13-09: Simultaneous saccharification and fermentation of steam-pretreated corn stover using xylose-fermenting yeast

Tuesday, May 1, 2012
Napoleon Ballroom C-D, 3rd fl (Sheraton New Orleans)
Pia-Maria Bondesson, Mats Galbe and Guido Zacchi, Department of Chemical Engineering, Lund University, Lund, Sweden
Bioethanol can be produced from sugar, starch or lignocellulosic material. Today bioethanol is mainly produced from sugar as sugar canes and starch as corn and wheat. Using lignocellulosic material, such as wood and agricultural residues, rather than sugar and starch has the advantage of minimizing the conflict between using land for food production and energy feedstock production. Corn stover is a low cost agricultural residue which is available in large quantities. Corn stover consists mainly of cellulose but also a considerable amount of hemicellulose, mainly xylose. To also use the hemicellulose for ethanol production, modified micro-organisms are needed since the wild-type S. cerevisiae cannot ferment pentoses. An efficient high pentose uptake is difficult to obtain due to high glucose and inhibitor concentrations.
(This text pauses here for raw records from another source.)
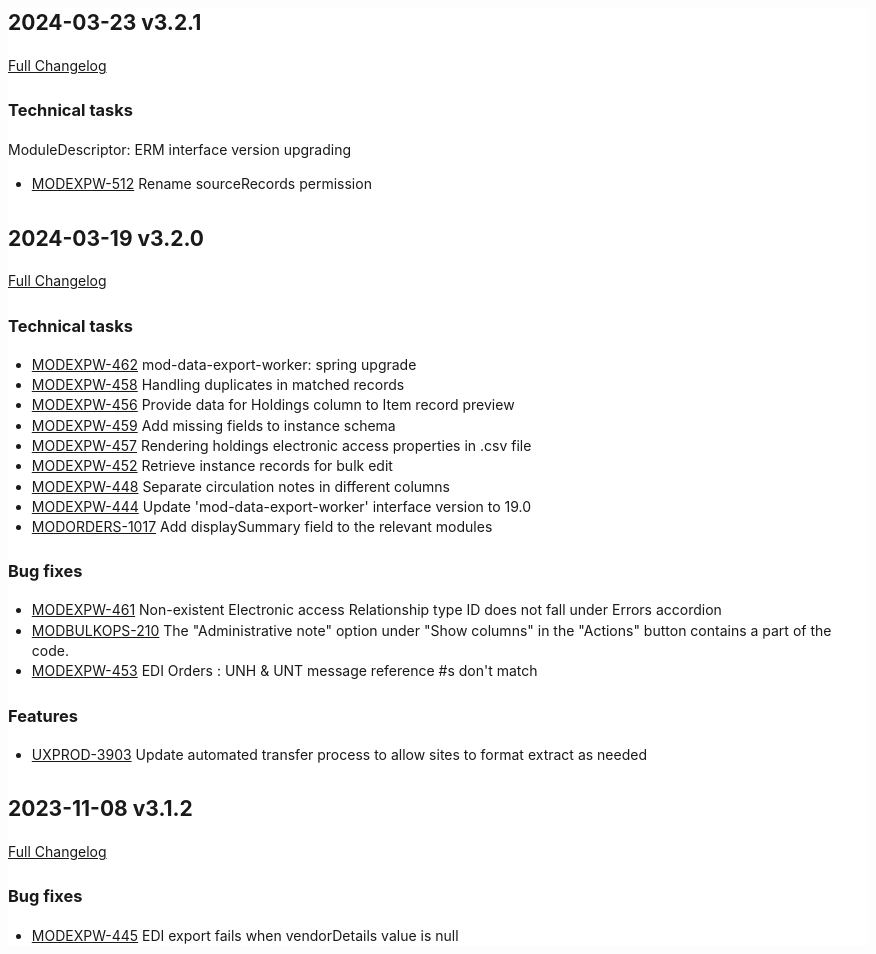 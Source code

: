 ## 2024-03-23 v3.2.1

[Full Changelog](https://github.com/folio-org/mod-data-export-worker/compare/v3.2.0...v3.2.1)

### Technical tasks
ModuleDescriptor: ERM interface version upgrading
* [MODEXPW-512](https://folio-org.atlassian.net/browse/MODEXPW-512) Rename sourceRecords permission

## 2024-03-19 v3.2.0

[Full Changelog](https://github.com/folio-org/mod-data-export-worker/compare/v3.1.2...v3.2.0)

### Technical tasks
* [MODEXPW-462](https://folio-org.atlassian.net/browse/MODEXPW-462) mod-data-export-worker: spring upgrade
* [MODEXPW-458](https://folio-org.atlassian.net/browse/MODEXPW-458) Handling duplicates in matched records
* [MODEXPW-456](https://folio-org.atlassian.net/browse/MODEXPW-456) Provide data for Holdings column to Item record preview
* [MODEXPW-459](https://folio-org.atlassian.net/browse/MODEXPW-459) Add missing fields to instance schema
* [MODEXPW-457](https://folio-org.atlassian.net/browse/MODEXPW-457) Rendering holdings electronic access properties in .csv file
* [MODEXPW-452](https://folio-org.atlassian.net/browse/MODEXPW-452) Retrieve instance records for bulk edit
* [MODEXPW-448](https://folio-org.atlassian.net/browse/MODEXPW-448) Separate circulation notes in different columns
* [MODEXPW-444](https://folio-org.atlassian.net/browse/MODEXPW-444) Update 'mod-data-export-worker' interface version to 19.0
* [MODORDERS-1017](https://folio-org.atlassian.net/browse/MODORDERS-1017) Add displaySummary field to the relevant modules

### Bug fixes
* [MODEXPW-461](https://folio-org.atlassian.net/browse/MODEXPW-461) Non-existent Electronic access Relationship type ID does not fall under Errors accordion
* [MODBULKOPS-210](https://folio-org.atlassian.net/browse/MODBULKOPS-210) The "Administrative note" option under "Show columns" in the "Actions" button contains a part of the code.
* [MODEXPW-453](https://folio-org.atlassian.net/browse/MODEXPW-453) EDI Orders : UNH & UNT message reference #s don't match

### Features
* [UXPROD-3903](https://folio-org.atlassian.net/browse/UXPROD-3903) Update automated transfer process to allow sites to format extract as needed

## 2023-11-08 v3.1.2

[Full Changelog](https://github.com/folio-org/mod-data-export-worker/compare/v3.1.1...v3.1.2)

### Bug fixes
* [MODEXPW-445](https://issues.folio.org/browse/MODEXPW-445) EDI export fails when vendorDetails value is null
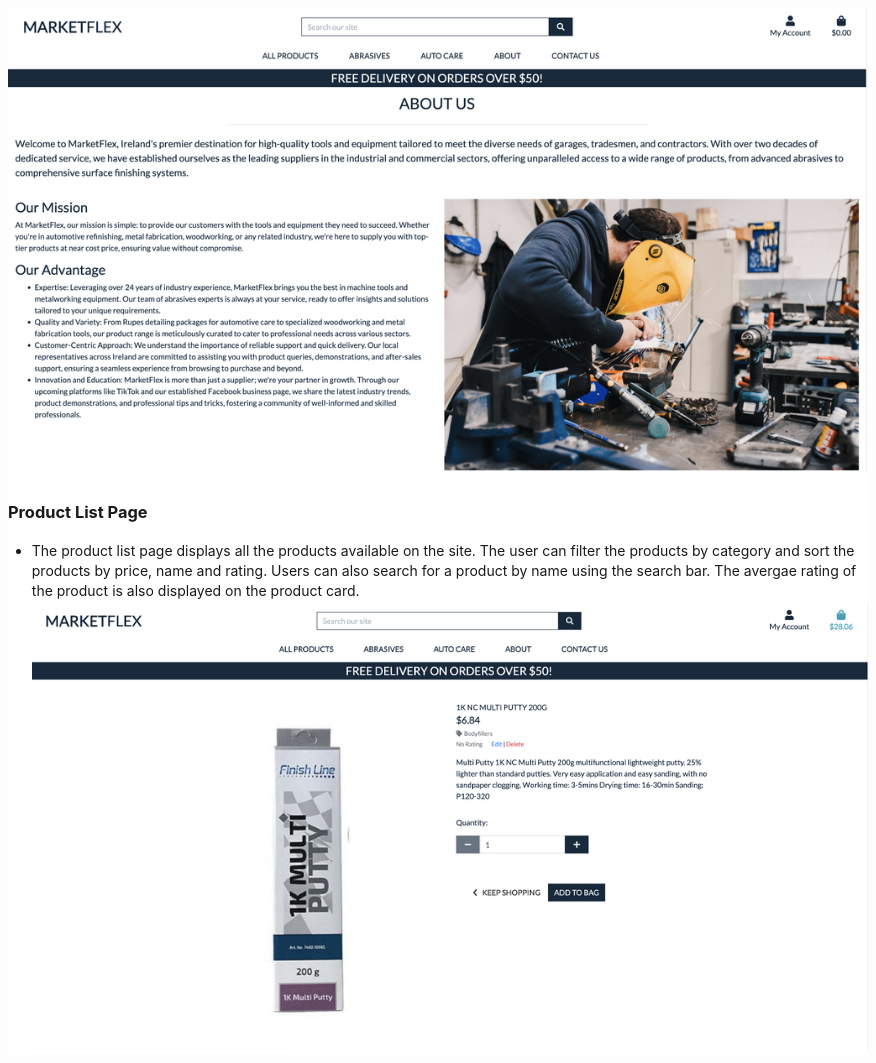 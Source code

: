 ![About page](./README_ASSESTS/project-screenshots/about-us.png)

### Product List Page

- The product list page displays all the products available on the site. The user can filter the products by category and sort the products by price, name and rating. Users can also search for a product by name using the search bar. The avergae rating of the product is also displayed on the product card.
![Product list page](./README_ASSESTS/project-screenshots/product-details.png)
In this study steam-pretreated corn stover with 1% acetic acid as catalyst was investigated in simultaneous saccharification and fermentation (SSF) and the genetically modified xylose-fermenting yeast S. cerevisiae KE6-12. The yeast was adapted by cultivation on the liquid fraction of pretreated corn stover. Different process configurations and conditions of SSF were investigated, e.g., batch and fed batch, temperature and pH to increase the xylose conversion. An alternative approach is to utilize the pentose fraction for biogas production, which is also investigated. Results from this study will be presented.